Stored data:
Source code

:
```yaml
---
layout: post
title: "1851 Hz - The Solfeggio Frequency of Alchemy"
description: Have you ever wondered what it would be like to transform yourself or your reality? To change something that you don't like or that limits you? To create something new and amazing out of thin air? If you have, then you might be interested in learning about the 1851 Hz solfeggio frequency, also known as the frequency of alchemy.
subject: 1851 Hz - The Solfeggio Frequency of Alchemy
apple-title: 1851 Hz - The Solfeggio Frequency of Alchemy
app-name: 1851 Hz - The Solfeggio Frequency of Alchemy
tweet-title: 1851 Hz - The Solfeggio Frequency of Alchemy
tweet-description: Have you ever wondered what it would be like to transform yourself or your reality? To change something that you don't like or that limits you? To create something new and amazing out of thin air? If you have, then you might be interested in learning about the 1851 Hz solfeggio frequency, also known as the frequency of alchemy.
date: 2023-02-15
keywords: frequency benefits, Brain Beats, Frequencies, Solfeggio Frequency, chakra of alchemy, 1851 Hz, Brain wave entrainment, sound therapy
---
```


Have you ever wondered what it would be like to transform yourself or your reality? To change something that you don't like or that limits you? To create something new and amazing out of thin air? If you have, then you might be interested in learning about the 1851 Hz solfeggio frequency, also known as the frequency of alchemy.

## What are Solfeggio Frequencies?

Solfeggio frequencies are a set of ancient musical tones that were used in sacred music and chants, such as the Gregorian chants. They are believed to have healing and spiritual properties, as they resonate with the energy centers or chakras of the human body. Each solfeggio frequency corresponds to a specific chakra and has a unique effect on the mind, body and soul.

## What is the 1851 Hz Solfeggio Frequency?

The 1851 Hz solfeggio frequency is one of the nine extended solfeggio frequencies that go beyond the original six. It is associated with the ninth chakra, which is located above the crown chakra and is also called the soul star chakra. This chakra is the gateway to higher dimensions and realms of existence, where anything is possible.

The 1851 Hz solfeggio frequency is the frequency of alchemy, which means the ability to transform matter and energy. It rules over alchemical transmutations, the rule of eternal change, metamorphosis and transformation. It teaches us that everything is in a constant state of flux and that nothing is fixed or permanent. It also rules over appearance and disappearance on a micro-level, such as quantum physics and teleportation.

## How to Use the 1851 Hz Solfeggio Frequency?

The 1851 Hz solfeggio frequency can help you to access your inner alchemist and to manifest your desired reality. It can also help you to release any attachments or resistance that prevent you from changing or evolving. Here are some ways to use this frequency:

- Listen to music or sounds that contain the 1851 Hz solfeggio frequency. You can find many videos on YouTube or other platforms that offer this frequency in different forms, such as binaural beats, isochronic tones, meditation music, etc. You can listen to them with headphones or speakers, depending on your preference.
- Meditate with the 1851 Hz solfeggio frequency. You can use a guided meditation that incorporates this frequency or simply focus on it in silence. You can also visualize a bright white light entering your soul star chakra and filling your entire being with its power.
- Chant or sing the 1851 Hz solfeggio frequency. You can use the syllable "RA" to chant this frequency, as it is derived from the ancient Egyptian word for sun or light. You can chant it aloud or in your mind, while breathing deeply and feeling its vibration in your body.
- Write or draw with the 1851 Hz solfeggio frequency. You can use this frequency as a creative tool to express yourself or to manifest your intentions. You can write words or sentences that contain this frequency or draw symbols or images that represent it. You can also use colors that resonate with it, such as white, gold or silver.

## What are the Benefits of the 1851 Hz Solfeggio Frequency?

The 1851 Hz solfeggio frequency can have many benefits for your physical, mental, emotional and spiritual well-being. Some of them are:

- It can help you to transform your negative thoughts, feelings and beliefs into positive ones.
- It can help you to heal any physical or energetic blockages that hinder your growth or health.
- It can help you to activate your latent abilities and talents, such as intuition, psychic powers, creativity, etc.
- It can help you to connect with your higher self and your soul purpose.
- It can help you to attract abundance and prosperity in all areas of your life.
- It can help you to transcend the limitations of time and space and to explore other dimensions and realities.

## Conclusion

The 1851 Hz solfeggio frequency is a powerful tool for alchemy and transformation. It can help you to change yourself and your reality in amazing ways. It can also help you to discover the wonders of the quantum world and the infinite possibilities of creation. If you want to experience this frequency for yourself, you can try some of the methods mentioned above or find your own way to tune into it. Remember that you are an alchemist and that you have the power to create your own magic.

### Task item
Track down every line in the entries that includes the string "mind", and copy it.

### Answer to the exercise
Solfeggio frequencies are a set of ancient musical tones that were used in sacred music and chants, such as the Gregorian chants. They are believed to have healing and spiritual properties, as they resonate with the energy centers or chakras of the human body. Each solfeggio frequency corresponds to a specific chakra and has a unique effect on the mind, body and soul.
- Chant or sing the 1851 Hz solfeggio frequency. You can use the syllable "RA" to chant this frequency, as it is derived from the ancient Egyptian word for sun or light. You can chant it aloud or in your mind, while breathing deeply and feeling its vibration in your body.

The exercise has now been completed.